*Exercise instructions*: Copy each line of the entries beneath that contains the word "branch".

*Material shown*:

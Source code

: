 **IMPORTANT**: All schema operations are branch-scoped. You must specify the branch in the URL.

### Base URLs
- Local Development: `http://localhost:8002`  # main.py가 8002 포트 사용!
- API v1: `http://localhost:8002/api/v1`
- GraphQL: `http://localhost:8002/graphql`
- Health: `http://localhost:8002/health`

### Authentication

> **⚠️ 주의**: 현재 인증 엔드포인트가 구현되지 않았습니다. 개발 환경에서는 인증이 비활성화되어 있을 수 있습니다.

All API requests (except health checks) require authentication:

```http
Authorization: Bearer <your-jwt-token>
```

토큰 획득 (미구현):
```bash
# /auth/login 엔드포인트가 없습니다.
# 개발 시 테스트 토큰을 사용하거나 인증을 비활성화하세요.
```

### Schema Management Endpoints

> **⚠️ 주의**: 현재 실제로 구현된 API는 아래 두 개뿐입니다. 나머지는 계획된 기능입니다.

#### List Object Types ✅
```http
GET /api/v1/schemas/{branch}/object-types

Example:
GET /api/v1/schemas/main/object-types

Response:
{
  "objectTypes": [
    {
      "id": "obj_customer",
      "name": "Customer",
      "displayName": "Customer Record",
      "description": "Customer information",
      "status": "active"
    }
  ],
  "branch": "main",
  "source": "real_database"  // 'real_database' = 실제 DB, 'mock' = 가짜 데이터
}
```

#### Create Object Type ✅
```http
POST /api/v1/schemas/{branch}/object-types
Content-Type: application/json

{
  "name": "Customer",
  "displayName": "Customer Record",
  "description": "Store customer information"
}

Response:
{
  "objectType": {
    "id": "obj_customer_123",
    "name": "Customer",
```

*Written response*:
: **IMPORTANT**: All schema operations are branch-scoped. You must specify the branch in the URL.
GET /api/v1/schemas/{branch}/object-types
  "branch": "main",
POST /api/v1/schemas/{branch}/object-types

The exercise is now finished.